THE PROBLEM = Please say how many lines in the records below contain the word "html". Give the number and nothing more.

DATA TO PROCESS =
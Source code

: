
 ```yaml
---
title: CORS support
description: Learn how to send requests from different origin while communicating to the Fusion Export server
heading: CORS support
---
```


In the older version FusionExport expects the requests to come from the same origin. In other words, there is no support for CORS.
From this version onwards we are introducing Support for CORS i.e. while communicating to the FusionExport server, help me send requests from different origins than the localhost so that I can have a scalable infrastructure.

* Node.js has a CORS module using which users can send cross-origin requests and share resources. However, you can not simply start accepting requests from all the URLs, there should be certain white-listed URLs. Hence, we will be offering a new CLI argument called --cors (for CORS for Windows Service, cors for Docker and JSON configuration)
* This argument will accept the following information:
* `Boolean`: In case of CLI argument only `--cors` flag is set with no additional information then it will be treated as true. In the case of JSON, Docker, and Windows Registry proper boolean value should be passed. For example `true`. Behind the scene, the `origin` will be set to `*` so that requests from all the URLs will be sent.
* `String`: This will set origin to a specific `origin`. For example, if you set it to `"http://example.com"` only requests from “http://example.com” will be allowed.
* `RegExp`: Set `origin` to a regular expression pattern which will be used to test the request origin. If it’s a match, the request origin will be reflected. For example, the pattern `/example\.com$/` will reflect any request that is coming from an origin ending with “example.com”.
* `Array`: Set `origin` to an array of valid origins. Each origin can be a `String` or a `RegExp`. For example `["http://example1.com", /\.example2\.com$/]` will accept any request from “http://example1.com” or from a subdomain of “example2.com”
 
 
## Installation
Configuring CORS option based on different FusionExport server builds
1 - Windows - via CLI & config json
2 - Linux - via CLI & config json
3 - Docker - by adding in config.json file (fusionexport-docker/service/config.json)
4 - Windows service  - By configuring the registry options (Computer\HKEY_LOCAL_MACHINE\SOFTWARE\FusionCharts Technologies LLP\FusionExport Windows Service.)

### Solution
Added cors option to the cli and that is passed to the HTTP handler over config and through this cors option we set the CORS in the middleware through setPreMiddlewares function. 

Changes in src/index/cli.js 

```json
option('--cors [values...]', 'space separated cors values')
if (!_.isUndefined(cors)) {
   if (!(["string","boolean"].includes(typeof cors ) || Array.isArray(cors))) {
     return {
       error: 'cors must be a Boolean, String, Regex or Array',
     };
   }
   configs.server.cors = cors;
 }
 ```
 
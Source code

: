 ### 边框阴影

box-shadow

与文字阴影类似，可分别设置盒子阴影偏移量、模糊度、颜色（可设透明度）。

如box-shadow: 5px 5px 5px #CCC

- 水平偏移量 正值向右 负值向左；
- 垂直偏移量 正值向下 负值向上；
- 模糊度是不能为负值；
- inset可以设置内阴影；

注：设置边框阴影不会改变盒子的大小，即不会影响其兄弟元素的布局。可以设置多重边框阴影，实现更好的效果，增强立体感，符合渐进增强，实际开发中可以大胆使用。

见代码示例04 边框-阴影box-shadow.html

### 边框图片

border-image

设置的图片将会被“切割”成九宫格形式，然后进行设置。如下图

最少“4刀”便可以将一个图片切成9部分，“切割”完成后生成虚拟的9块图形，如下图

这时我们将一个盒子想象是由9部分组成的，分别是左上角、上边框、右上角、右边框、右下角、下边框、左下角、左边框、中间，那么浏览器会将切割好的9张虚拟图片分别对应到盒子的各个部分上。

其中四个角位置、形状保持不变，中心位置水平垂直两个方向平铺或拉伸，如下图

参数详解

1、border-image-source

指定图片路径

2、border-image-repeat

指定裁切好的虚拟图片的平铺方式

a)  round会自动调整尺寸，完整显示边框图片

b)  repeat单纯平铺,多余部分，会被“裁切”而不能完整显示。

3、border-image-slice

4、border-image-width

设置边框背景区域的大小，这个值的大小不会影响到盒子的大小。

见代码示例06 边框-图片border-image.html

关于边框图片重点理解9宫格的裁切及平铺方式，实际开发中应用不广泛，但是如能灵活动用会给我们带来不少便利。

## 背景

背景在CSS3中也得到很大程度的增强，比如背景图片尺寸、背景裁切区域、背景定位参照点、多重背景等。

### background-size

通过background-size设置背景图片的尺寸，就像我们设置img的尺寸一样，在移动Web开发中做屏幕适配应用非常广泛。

YOUR RESPONSE = 2